Schön geschrieben, diese Stellungnahme, sowohl inhaltlich als auch stilistisch. So, als ob es ein(e) ausgebildete(r) Journalist(in) geschrieben hätte. Jedenfalls nicht ein durchschnittlicher Abiturient. Könnte es vielleicht sein, dass den Artikel nicht die Reisenden verfasst haben, sondern der/die Pressesprecher(in) der Letzten Generation?
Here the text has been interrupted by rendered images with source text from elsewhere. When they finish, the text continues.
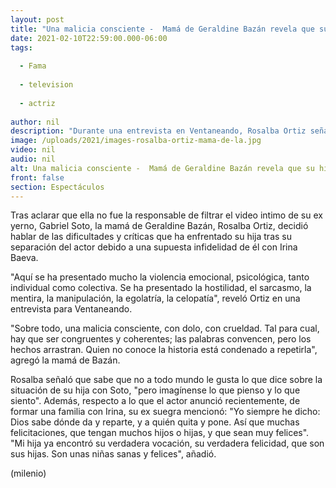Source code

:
 ```yaml
---
layout: post
title: "Una malicia consciente -  Mamá de Geraldine Bazán revela que su hija ha sufrido violencia emocional"
date: 2021-02-10T22:59:00.000-06:00
tags:
  
  - Fama
  
  - television
  
  - actriz
  
author: nil
description: "Durante una entrevista en Ventaneando, Rosalba Ortiz señaló que su hija ha sufrido comentarios crueles tras su separación de Gabriel Soto. Aunque también le deseó felicidad a su ex yerno. "
image: /uploads/2021/images-rosalba-ortiz-mama-de-la.jpg
video: nil
audio: nil
alt: Una malicia consciente -  Mamá de Geraldine Bazán revela que su hija ha sufrido violencia emocional
front: false
section: Espectáculos
---
```


Tras aclarar que ella no fue la responsable de filtrar el video intimo de su ex yerno, Gabriel Soto, la mamá de Geraldine Bazán, Rosalba Ortiz, decidió hablar de las dificultades y críticas que ha enfrentado su hija tras su separación del actor debido a una supuesta infidelidad de él con Irina Baeva. 

"Aquí se ha presentado mucho la violencia emocional, psicológica, tanto individual como colectiva. Se ha presentado la hostilidad, el sarcasmo, la mentira, la manipulación, la egolatría, la celopatía", reveló Ortiz en una entrevista para Ventaneando.  

"Sobre todo, una malicia consciente, con dolo, con crueldad. Tal para cual, hay que ser congruentes y coherentes; las palabras convencen, pero los hechos arrastran. Quien no conoce la historia está condenado a repetirla", agregó la mamá de Bazán.  

Rosalba señaló que sabe que no a todo mundo le gusta lo que dice sobre la situación de su hija con Soto, "pero imagínense lo que pienso y lo que siento". 
Además, respecto a lo que el actor anunció recientemente, de formar una familia con Irina, su ex suegra mencionó: "Yo siempre he dicho: Dios sabe dónde da y reparte, y a quién quita y pone. Así que muchas felicitaciones, que tengan muchos hijos o hijas, y que sean muy felices".  
"Mi hija ya encontró su verdadera vocación, su verdadera felicidad, que son sus hijas. Son unas niñas sanas y felices", añadió. 

(milenio)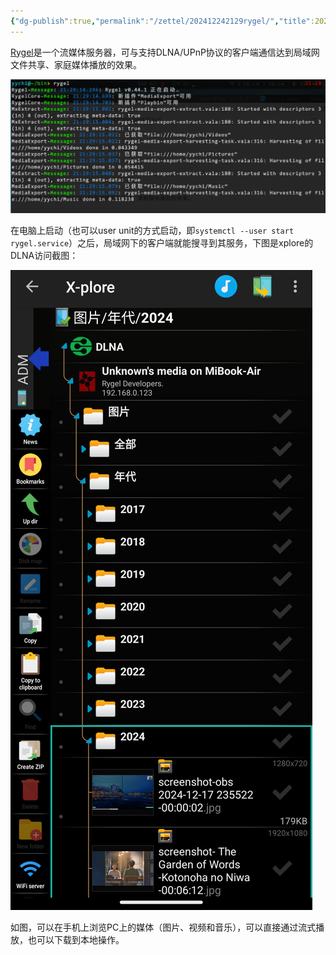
```yaml
---
{"dg-publish":true,"permalink":"/zettel/202412242129rygel/","title":202412242129,"tags":["rygel","dlna"],"created":"2024-12-24T21:29:35+08:00"}
---
```



[Rygel](https://wiki.archlinux.org/title/Rygel)是一个流媒体服务器，可与支持DLNA/UPnP协议的客户端通信达到局域网文件共享、家庭媒体播放的效果。

![](/img/user/assets/image-20241224.213302.269.png)

在电脑上启动（也可以user unit的方式启动，即`systemctl --user start rygel.service`）之后，局域网下的客户端就能搜寻到其服务，下图是xplore的DLNA访问截图：

![xplore-screenshot|500](/img/user/assets/Screenshot_20241224-213735_X-plore.png)

如图，可以在手机上浏览PC上的媒体（图片、视频和音乐），可以直接通过流式播放，也可以下载到本地操作。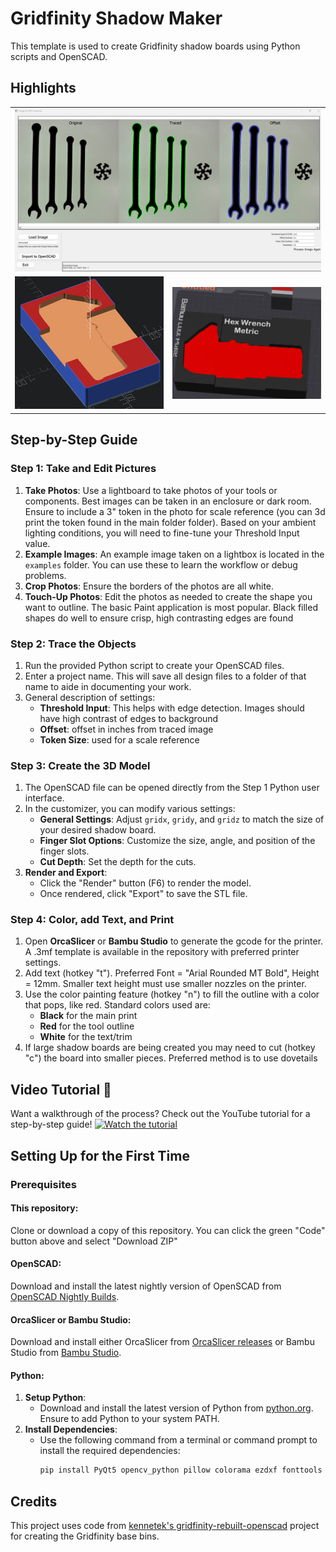 # Gridfinity Shadow Maker

This template is used to create Gridfinity shadow boards using Python scripts and OpenSCAD.

## Highlights

<table>
  <tr>
    <td colspan="2"><img src="assets/images/Image%20to%20DXF.png" alt="Image to DXF" width="800"></td>
  </tr>
  <tr>
    <td><img src="assets/images/openscad%20example.png" alt="Openscad example" width="400"></td>
    <td><img src="assets/images/orcastudio%20example.png" alt="Orca Studio example" width="400"></td>
  </tr>
</table>



## Step-by-Step Guide

### Step 1: Take and Edit Pictures
1. **Take Photos**: Use a lightboard to take photos of your tools or components. Best images can be taken in an enclosure or dark room. Ensure to include a 3" token in the photo for scale reference (you can 3d print the token found in the main folder folder). Based on your ambient lighting conditions, you will need to fine-tune your Threshold Input value.
2. **Example Images**: An example image taken on a lightbox is located in the `examples` folder. You can use these to learn the workflow or debug problems.
3. **Crop Photos**: Ensure the borders of the photos are all white.
4. **Touch-Up Photos**: Edit the photos as needed to create the shape you want to outline. The basic Paint application is most popular. Black filled shapes do well to ensure crisp, high contrasting edges are found

### Step 2: Trace the Objects
1. Run the provided Python script to create your OpenSCAD files.
2. Enter a project name. This will save all design files to a folder of that name to aide in documenting your work.
3. General description of settings:
   - **Threshold Input**: This helps with edge detection. Images should have high contrast of edges to background
   - **Offset**: offset in inches from traced image
   - **Token Size**: used for a scale reference
     
### Step 3: Create the 3D Model
1. The OpenSCAD file can be opened directly from the Step 1 Python user interface.
2. In the customizer, you can modify various settings:
   - **General Settings**: Adjust `gridx`, `gridy`, and `gridz` to match the size of your desired shadow board.
   - **Finger Slot Options**: Customize the size, angle, and position of the finger slots.
   - **Cut Depth**: Set the depth for the cuts.
3. **Render and Export**:
   - Click the "Render" button (F6) to render the model.
   - Once rendered, click "Export" to save the STL file.

### Step 4: Color, add Text, and Print
1. Open **OrcaSlicer** or **Bambu Studio** to generate the gcode for the printer. A .3mf template is available in the repository with preferred printer settings.
2. Add text (hotkey "t"). Preferred Font = "Arial Rounded MT Bold", Height = 12mm. Smaller text height must use smaller nozzles on the printer.
3. Use the color painting feature (hotkey "n") to fill the outline with a color that pops, like red. Standard colors used are:
   - **Black** for the main print
   - **Red** for the tool outline
   - **White** for the text/trim
4. If large shadow boards are being created you may need to cut (hotkey "c") the board into smaller pieces. Preferred method is to use dovetails 

## Video Tutorial 🎥
Want a walkthrough of the process? Check out the YouTube tutorial for a step-by-step guide!
[![Watch the tutorial](https://img.youtube.com/vi/K45Y8rKlYDY/0.jpg)](https://www.youtube.com/watch?v=K45Y8rKlYDY)

## Setting Up for the First Time

### Prerequisites
#### **This repository**:
Clone or download a copy of this repository. You can click the green "Code" button above and select "Download ZIP"
#### **OpenSCAD**: 
Download and install the latest nightly version of OpenSCAD from [OpenSCAD Nightly Builds](https://openscad.org/downloads.html#snapshots).
#### **OrcaSlicer or Bambu Studio**: 
Download and install either OrcaSlicer from [OrcaSlicer releases](https://github.com/SoftFever/OrcaSlicer/releases) or Bambu Studio from [Bambu Studio](https://bambulab.com/en/download/studio).

#### **Python**: 
1. **Setup Python**:
   - Download and install the latest version of Python from [python.org](https://www.python.org/). Ensure to add Python to your system PATH.
2. **Install Dependencies**:
   - Use the following command from a terminal or command prompt to install the required dependencies:
     ```sh
     pip install PyQt5 opencv_python pillow colorama ezdxf fonttools iniconfig numpy opencv-python packaging pillow pip pluggy pyparsing pyperclip pytest typing_extensions
     ```


## Credits
This project uses code from [kennetek's gridfinity-rebuilt-openscad](https://github.com/kennetek/gridfinity-rebuilt-openscad) project for creating the Gridfinity base bins.
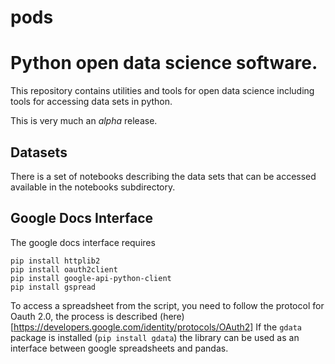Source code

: pods
===

# Python open data science software. 

This repository contains utilities and tools for open data science including tools for accessing data sets in python. 

This is very much an *alpha* release.

## Datasets

There is a set of notebooks describing the data sets that can be accessed available in the notebooks subdirectory. 

## Google Docs Interface

The google docs interface requires

```
pip install httplib2
pip install oauth2client
pip install google-api-python-client
pip install gspread
```

To access a spreadsheet from the script, you need to follow the
protocol for Oauth 2.0, the process is described (here)[https://developers.google.com/identity/protocols/OAuth2]
If the `gdata` package is installed (`pip install gdata`) the library can be used as an interface between google spreadsheets and pandas.
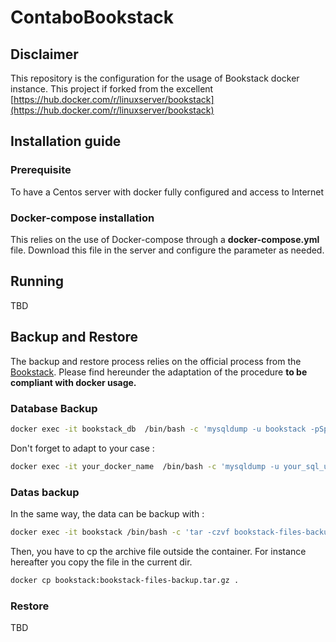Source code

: # ContaboBookstack
## Disclaimer
This repository is the configuration for the usage of Bookstack docker instance.
This project if forked from the excellent [https://hub.docker.com/r/linuxserver/bookstack](https://hub.docker.com/r/linuxserver/bookstack)

## Installation guide
### Prerequisite
To have a Centos server with docker fully configured and access to Internet
### Docker-compose installation
This relies on the use of Docker-compose through a **docker-compose.yml** file.
Download this file in the server and configure the parameter as needed.
## Running
TBD
## Backup and Restore
The backup and restore process relies on the official process from the [Bookstack](https://www.bookstackapp.com/docs/admin/backup-restore/).
Please find hereunder the adaptation of the procedure **to be compliant with docker usage.**
### Database Backup
```sh
docker exec -it bookstack_db  /bin/bash -c 'mysqldump -u bookstack -pSpieSpie06 bookstackapp > /config/backup.sql'
```
Don't forget to adapt to your case :
```sh
docker exec -it your_docker_name  /bin/bash -c 'mysqldump -u your_sql_username -pYoupassword_sql you_sql_db_name > /config/backup.sql'
```
### Datas backup
In the same way, the data can be backup with :

```sh
docker exec -it bookstack /bin/bash -c 'tar -czvf bookstack-files-backup.tar.gz /var/www/html/.env /var/www/html/public/uploads /var/www/html/storage/uploads' 
```
Then, you have to cp the archive file outside the container. For instance hereafter you copy the file in the current dir.
```sh
docker cp bookstack:bookstack-files-backup.tar.gz .
 ```
### Restore
TBD 


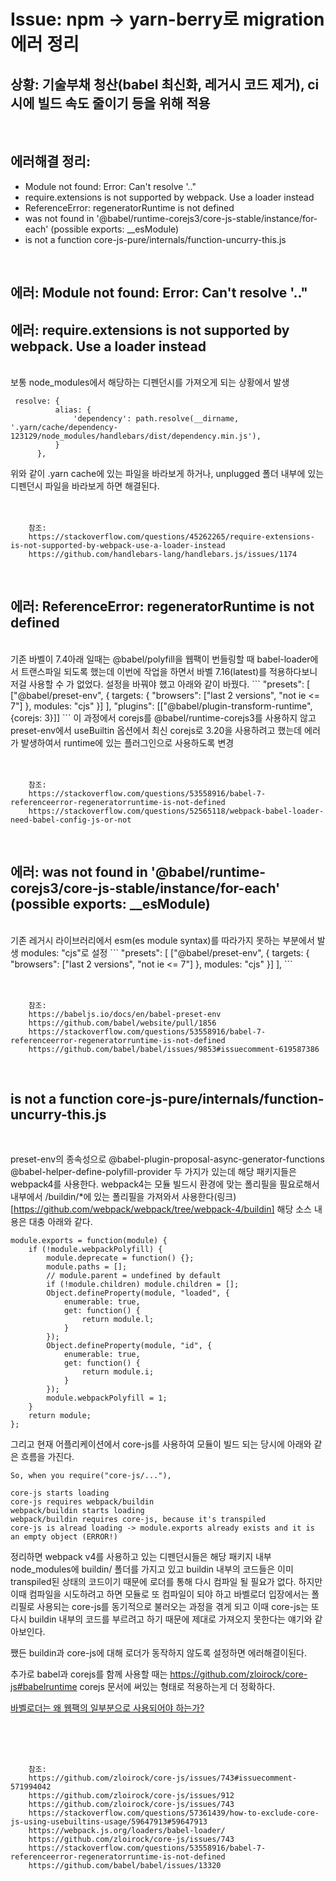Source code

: <!--
author: Dailyscat
purpose: issue arrange
rules:
 (1) 헤더와 문단사이
    <br/>
    <br/>
 (2) 코드가 작성되는 부분은 >로 정리
 (3) 참조는 해당 내용 바로 아래
    <br/>
    <br/>
 (4) 명령어는 bold
 (5) 방안은 ## 안의 과정은 ###
-->

# Issue: npm -> yarn-berry로 migration 에러 정리

## 상황: 기술부채 청산(babel 최신화, 레거시 코드 제거), ci시에 빌드 속도 줄이기 등을 위해 적용

<br/>

## 에러해결 정리:

- Module not found: Error: Can't resolve '.."
- require.extensions is not supported by webpack. Use a loader instead
- ReferenceError: regeneratorRuntime is not defined
- was not found in '@babel/runtime-corejs3/core-js-stable/instance/for-each' (possible exports: __esModule)
- is not a function core-js-pure/internals/function-uncurry-this.js


<br/>

## 에러: Module not found: Error: Can't resolve '.."
## 에러: require.extensions is not supported by webpack. Use a loader instead


<br/>
  보통 node_modules에서 해당하는 디펜던시를 가져오게 되는 상황에서 발생

  ```
   resolve: {
            alias: {
                'dependency': path.resolve(__dirname, '.yarn/cache/dependency-123129/node_modules/handlebars/dist/dependency.min.js'),
            }
        },
  ```

  위와 같이 .yarn cache에 있는 파일을 바라보게 하거나, unplugged 폴더 내부에 있는 디펜던시 파일을 바라보게 하면 해결된다.
<br/>
<br/>
<br/>

        참조:
        https://stackoverflow.com/questions/45262265/require-extensions-is-not-supported-by-webpack-use-a-loader-instead
        https://github.com/handlebars-lang/handlebars.js/issues/1174

<br/>

## 에러: ReferenceError: regeneratorRuntime is not defined

<br/>
  기존 바벨이 7.4아래 일때는
  @babel/polyfill을 웹팩이 번들링할 때 babel-loader에서 트랜스파일 되도록 했는데
  이번에 작업을 하면서 바벨 7.16(latest)를 적용하다보니 저걸 사용할 수 가 없었다.
  설정을 바꿔야 했고 아래와 같이 바꿨다.
  ```
      "presets": [
        ["@babel/preset-env", {
            targets: {
                "browsers": ["last 2 versions", "not ie <= 7"]
            },
            modules: "cjs"
        }]
    ],
    "plugins": [["@babel/plugin-transform-runtime", {corejs: 3}]]
  ```
  이 과정에서 corejs를 @babel/runtime-corejs3를 사용하지 않고 preset-env에서 useBuiltin 옵션에서 최신 corejs로 3.20을 사용하려고 했는데
  에러가 발생하여서 runtime에 있는 플러그인으로 사용하도록 변경

<br/>
<br/>
<br/>

        참조:
        https://stackoverflow.com/questions/53558916/babel-7-referenceerror-regeneratorruntime-is-not-defined
        https://stackoverflow.com/questions/52565118/webpack-babel-loader-need-babel-config-js-or-not

<br/>

## 에러: was not found in '@babel/runtime-corejs3/core-js-stable/instance/for-each' (possible exports: __esModule)

<br/>
  기존 레거시 라이브러리에서 esm(es module syntax)를 따라가지 못하는 부분에서 발생
  modules: "cjs"로 설정
```
    "presets": [
        ["@babel/preset-env", {
            targets: {
                "browsers": ["last 2 versions", "not ie <= 7"]
            },
            modules: "cjs"
        }]
    ],
```
<br/>
<br/>
<br/>

        참조:
        https://babeljs.io/docs/en/babel-preset-env
        https://github.com/babel/website/pull/1856
        https://stackoverflow.com/questions/53558916/babel-7-referenceerror-regeneratorruntime-is-not-defined
        https://github.com/babel/babel/issues/9853#issuecomment-619587386

<br/>

## is not a function core-js-pure/internals/function-uncurry-this.js

<br/>

preset-env의 종속성으로 
@babel-plugin-proposal-async-generator-functions
@babel-helper-define-polyfill-provider
두 가지가 있는데 해당 패키지들은 webpack4를 사용한다. 
webpack4는 모듈 빌드시 환경에 맞는 폴리필을 필요로해서 
내부에서 /buildin/*에 있는 폴리필을 가져와서 사용한다(링크)[https://github.com/webpack/webpack/tree/webpack-4/buildin]
해당 소스 내용은 대충 아래와 같다.
```
module.exports = function(module) {
	if (!module.webpackPolyfill) {
		module.deprecate = function() {};
		module.paths = [];
		// module.parent = undefined by default
		if (!module.children) module.children = [];
		Object.defineProperty(module, "loaded", {
			enumerable: true,
			get: function() {
				return module.l;
			}
		});
		Object.defineProperty(module, "id", {
			enumerable: true,
			get: function() {
				return module.i;
			}
		});
		module.webpackPolyfill = 1;
	}
	return module;
};
```

그리고 현재 어플리케이션에서 core-js를 사용하여 모듈이 빌드 되는 당시에 아래와 같은 흐름을 가진다.

```
So, when you require("core-js/..."),

core-js starts loading
core-js requires webpack/buildin
webpack/buildin starts loading
webpack/buildin requires core-js, because it's transpiled
core-js is alread loading -> module.exports already exists and it is an empty object (ERROR!)  
```

정리하면 webpack v4를 사용하고 있는 디펜던시들은 해당 패키지 내부 node_modules에 buildin/ 폴더를 가지고 있고
buildin 내부의 코드들은 이미 transpiled된 상태의 코드이기 때문에 로더를 통해 다시 컴파일 될 필요가 없다. 하지만 이때 컴파일을 시도하려고 하면
모듈로 또 컴파일이 되야 하고 바벨로더 입장에서는 폴리필로 사용되는 core-js를 동기적으로 불러오는 과정을 겪게 되고 이때 core-js는 또다시 buildin 내부의 코드를
부르려고 하기 때문에 제대로 가져오지 못한다는 얘기와 같아보인다. 

쨌든 buildin과 core-js에 대해 로더가 동작하지 않도록 설정하면 에러해결이된다.

추가로 babel과 corejs를 함께 사용할 때는 
https://github.com/zloirock/core-js#babelruntime
corejs 문서에 써있는 형태로 적용하는게 더 정확하다.


[바벨로더는 왜 웹팩의 일부분으로 사용되어야 하는가?](https://stackoverflow.com/questions/62102685/why-babel-loader-is-part-of-webpack-instead-babel-itself)

<br/>
<br/>
<br/>

        참조:
        https://github.com/zloirock/core-js/issues/743#issuecomment-571994042
        https://github.com/zloirock/core-js/issues/912
        https://github.com/zloirock/core-js/issues/743
        https://stackoverflow.com/questions/57361439/how-to-exclude-core-js-using-usebuiltins-usage/59647913#59647913
        https://webpack.js.org/loaders/babel-loader/
        https://github.com/zloirock/core-js/issues/743
        https://stackoverflow.com/questions/53558916/babel-7-referenceerror-regeneratorruntime-is-not-defined
        https://github.com/babel/babel/issues/13320

<br/>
Rainer Mauersberger, Rheinbach

Der große Reisetraum

Luisa und Yannick kleben an einem Reisetraum. Ich dachte, sie hätten einen anderen. Dafür berühmte Bilder mit Kartoffelbrei zu verzieren, ist eine feine Idee. Aber Blockaden, die anderen Leuten ihren nicht immer traumhaft schönen Alltag versauen, sind nun mal mit touristischen Events der Kri­ti­ke­r*in­nen dieses Autoalltags nicht zu vereinbaren. Die Erörterung von Reisealternativen schafft das auch nicht. Hilde von Balluseck, Berlin

Liebe Luisa, lieber Yannick, euer Statement hat mich sehr enttäuscht, da ich bislang annahm, hinter den Aktionen der Letzten Generation stecke mehr Konsequenz. Ich bin Psychotherapeutin, und manche meiner PatientInnen können sich nicht einmal eine Reise an die Ostsee leisten, geschweige denn nach Südostasien. Als KlimaaktivistInnen habt ihr selbstverständlich eine Vorbildfunktion und werdet damit in eine besondere Pflicht genommen, alles andere zu glauben, wäre naiv. Nadine Lichtsinn, Salzgitter-Bad

Keine „Taugenichtse“!

Es ist in meinen Augen fahrlässig und verkehrt, die Letzte Generation zu belächeln und als Taugenichtse oder kriminell zu verurteilen. Diese Generation ist ein Teil von uns, somit hat sie ein Recht darauf, dass sie ihre Sorgen und Nöte erklären darf. Wenn dies erst in Fanatismus umschlägt und sich brandgefährliche Strömungen dazugesellen, ist es zu spät. Früher war Gewalt die Hebamme der Revolution, heute heißt Revolution „Denken-Reden“, bevor gar kein Gespräch mehr möglich ist und diese Generation sich nicht ernst genommen fühlt.

Enrico W. Arndt, Heidelberg

Individualkritik ist auch wichtig! Das ist ja das Problem, dass jede, jeder und jedes für sein Verhalten eine für sich nachvollziehbare Begründung hat. Leider entwickelt sich der soziale Druck in völlig falsche Richtungen: großes Auto, großes Einfamilienhaus mit Wärmepumpe, viele Urlaube, alles mit Ökostrom (irgendjemand anderem weggekauft) oder eben Greenwashing mit CO2 Abgabe.